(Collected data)
■ ■ ■

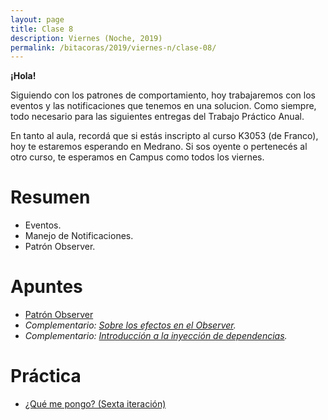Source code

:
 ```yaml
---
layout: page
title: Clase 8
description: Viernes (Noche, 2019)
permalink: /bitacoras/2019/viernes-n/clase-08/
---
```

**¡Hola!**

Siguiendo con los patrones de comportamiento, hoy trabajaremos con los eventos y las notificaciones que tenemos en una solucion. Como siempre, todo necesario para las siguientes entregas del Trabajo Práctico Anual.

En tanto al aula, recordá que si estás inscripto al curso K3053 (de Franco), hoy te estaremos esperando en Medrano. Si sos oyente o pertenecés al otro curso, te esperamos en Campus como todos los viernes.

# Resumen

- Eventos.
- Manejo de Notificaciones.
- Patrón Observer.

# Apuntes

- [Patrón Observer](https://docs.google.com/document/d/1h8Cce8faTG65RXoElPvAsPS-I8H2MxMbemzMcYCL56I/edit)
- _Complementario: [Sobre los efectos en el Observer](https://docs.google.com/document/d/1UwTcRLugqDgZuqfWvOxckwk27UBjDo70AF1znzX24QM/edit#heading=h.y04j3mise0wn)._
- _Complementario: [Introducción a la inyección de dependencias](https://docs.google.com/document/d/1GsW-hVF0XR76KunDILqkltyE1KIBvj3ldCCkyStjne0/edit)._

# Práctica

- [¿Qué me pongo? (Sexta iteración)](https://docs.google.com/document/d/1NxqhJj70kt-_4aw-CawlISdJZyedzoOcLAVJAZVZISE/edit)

■ ■ ■

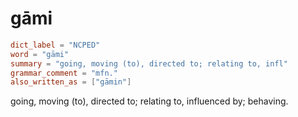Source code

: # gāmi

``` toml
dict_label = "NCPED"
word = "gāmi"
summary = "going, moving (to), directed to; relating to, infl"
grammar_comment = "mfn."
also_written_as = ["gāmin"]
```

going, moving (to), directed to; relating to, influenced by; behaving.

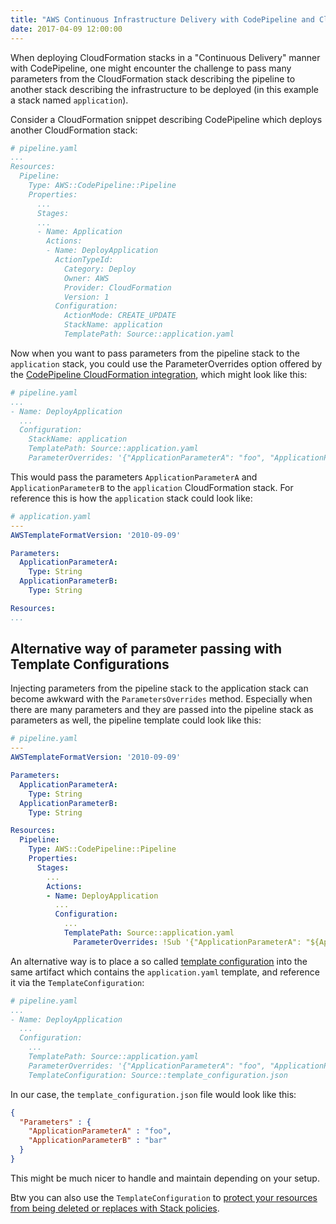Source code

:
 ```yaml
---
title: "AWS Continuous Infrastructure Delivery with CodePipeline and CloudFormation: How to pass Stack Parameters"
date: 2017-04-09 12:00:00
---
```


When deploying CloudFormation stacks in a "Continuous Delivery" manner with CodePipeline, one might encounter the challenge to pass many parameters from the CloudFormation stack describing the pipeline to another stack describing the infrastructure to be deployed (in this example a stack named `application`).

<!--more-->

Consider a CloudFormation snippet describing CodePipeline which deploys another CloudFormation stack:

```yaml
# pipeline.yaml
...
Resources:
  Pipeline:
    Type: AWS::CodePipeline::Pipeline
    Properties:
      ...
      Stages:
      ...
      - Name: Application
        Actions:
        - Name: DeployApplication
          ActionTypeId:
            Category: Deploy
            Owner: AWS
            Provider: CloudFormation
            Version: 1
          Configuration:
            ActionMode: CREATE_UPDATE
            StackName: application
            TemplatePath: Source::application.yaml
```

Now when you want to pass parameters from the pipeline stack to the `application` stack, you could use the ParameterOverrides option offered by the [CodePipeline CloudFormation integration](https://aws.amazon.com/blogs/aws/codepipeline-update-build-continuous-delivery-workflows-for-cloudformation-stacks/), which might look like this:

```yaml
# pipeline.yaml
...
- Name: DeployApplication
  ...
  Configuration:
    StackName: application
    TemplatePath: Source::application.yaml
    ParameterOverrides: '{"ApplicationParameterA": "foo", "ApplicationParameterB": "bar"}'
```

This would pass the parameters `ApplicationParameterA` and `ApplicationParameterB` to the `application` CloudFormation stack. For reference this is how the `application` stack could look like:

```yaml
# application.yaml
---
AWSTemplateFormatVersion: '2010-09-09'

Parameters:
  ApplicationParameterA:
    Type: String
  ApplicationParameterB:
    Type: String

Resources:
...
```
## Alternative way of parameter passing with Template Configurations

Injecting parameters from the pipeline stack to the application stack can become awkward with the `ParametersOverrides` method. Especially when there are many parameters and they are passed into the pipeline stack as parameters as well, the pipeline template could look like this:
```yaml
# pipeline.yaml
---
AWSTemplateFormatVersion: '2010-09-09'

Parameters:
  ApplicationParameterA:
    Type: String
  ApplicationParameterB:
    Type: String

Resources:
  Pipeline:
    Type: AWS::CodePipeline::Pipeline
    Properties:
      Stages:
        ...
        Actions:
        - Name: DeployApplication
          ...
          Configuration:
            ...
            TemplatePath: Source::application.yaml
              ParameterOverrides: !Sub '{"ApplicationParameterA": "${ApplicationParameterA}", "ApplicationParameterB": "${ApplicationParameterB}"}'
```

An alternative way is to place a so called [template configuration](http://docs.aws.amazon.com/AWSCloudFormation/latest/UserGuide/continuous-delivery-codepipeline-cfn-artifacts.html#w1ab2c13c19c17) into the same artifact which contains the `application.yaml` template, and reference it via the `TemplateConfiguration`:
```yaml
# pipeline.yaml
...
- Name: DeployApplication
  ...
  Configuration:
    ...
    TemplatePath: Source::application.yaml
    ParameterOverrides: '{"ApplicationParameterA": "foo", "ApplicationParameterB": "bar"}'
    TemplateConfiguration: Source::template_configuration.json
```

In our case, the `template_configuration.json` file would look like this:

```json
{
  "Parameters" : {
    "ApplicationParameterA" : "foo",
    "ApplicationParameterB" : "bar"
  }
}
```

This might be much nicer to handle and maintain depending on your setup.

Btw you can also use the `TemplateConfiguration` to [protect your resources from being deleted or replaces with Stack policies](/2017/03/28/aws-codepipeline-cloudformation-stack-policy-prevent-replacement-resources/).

■ ■ ■

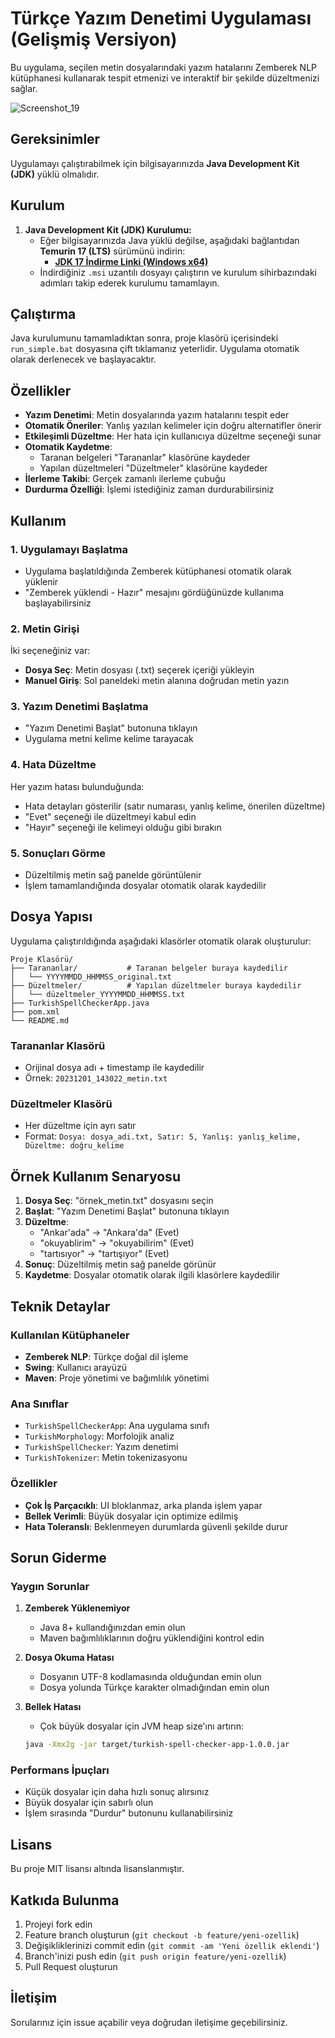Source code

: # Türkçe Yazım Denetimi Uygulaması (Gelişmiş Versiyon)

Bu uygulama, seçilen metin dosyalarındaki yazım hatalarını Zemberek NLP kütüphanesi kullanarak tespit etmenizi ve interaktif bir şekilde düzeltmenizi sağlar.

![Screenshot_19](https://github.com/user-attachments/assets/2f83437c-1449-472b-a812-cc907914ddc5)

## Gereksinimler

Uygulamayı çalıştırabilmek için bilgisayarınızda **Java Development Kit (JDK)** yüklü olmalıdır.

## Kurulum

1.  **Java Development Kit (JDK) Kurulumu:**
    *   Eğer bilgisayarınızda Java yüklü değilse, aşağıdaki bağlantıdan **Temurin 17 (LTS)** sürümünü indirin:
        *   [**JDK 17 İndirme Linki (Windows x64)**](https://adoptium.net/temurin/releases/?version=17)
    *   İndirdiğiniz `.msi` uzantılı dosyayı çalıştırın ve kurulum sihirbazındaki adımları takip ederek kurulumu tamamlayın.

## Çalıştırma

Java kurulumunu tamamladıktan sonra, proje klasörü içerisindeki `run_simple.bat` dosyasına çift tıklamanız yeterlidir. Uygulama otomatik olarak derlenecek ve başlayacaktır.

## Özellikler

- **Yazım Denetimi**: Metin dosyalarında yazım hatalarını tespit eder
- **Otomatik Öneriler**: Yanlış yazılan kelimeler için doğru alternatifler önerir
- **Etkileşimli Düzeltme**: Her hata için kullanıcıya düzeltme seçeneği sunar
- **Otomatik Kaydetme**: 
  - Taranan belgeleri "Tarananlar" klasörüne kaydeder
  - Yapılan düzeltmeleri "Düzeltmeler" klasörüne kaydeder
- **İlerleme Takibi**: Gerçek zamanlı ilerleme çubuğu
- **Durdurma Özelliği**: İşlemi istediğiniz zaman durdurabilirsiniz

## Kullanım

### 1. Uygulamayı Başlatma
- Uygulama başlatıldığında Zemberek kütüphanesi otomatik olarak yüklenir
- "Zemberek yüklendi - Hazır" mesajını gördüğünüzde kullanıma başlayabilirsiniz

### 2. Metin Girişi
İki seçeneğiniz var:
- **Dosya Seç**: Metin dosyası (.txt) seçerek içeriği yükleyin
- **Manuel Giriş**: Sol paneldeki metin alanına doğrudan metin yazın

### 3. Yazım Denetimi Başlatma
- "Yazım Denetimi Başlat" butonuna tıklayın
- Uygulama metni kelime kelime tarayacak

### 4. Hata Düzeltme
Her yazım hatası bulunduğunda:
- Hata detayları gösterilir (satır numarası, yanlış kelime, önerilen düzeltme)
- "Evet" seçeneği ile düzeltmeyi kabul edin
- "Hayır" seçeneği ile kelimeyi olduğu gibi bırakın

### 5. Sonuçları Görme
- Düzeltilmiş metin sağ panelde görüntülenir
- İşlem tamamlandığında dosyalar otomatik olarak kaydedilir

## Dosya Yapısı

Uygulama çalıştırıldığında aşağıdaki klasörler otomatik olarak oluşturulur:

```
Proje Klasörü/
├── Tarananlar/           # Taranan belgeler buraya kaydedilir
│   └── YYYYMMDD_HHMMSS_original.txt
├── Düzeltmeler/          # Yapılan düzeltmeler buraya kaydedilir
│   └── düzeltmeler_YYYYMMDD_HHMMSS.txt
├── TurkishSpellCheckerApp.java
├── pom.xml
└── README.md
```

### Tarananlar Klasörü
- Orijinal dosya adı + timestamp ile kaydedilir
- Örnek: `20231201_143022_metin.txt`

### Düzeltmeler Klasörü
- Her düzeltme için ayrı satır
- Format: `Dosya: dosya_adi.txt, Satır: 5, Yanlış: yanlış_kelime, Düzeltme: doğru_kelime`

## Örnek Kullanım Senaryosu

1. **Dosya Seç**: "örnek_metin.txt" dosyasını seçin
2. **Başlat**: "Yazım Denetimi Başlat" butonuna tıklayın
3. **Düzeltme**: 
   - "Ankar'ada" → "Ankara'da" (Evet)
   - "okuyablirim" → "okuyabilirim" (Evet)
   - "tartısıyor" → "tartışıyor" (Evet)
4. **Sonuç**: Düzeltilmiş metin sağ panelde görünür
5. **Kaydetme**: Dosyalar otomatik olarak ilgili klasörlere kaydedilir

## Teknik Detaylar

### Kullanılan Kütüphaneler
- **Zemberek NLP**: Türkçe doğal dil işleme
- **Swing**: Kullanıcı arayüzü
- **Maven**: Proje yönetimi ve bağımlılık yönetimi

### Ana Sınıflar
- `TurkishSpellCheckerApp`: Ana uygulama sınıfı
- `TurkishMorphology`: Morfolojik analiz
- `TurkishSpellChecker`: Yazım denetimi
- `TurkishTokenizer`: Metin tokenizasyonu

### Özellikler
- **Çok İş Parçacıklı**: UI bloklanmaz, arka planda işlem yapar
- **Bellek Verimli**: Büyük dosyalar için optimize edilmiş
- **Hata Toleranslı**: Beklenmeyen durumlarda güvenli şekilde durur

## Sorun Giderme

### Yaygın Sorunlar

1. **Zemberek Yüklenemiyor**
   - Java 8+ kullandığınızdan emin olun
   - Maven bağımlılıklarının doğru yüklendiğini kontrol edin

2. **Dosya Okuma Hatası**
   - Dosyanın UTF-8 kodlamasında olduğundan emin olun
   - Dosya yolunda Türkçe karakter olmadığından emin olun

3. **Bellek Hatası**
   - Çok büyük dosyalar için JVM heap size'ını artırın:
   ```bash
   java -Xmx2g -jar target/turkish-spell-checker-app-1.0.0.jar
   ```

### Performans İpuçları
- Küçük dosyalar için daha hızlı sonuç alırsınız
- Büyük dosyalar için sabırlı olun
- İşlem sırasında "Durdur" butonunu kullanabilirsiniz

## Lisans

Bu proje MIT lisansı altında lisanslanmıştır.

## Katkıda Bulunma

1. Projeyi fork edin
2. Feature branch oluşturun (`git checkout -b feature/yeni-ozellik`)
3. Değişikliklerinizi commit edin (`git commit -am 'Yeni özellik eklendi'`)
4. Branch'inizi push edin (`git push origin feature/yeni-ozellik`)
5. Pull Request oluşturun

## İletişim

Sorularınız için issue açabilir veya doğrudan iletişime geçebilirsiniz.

■ ■ ■

> _Your assignment_
Only lines with the word "Observer" are wanted, so copy each one from the records.

> _Exercise response_
- Patrón Observer.
- [Patrón Observer](https://docs.google.com/document/d/1h8Cce8faTG65RXoElPvAsPS-I8H2MxMbemzMcYCL56I/edit)
- _Complementario: [Sobre los efectos en el Observer](https://docs.google.com/document/d/1UwTcRLugqDgZuqfWvOxckwk27UBjDo70AF1znzX24QM/edit#heading=h.y04j3mise0wn)._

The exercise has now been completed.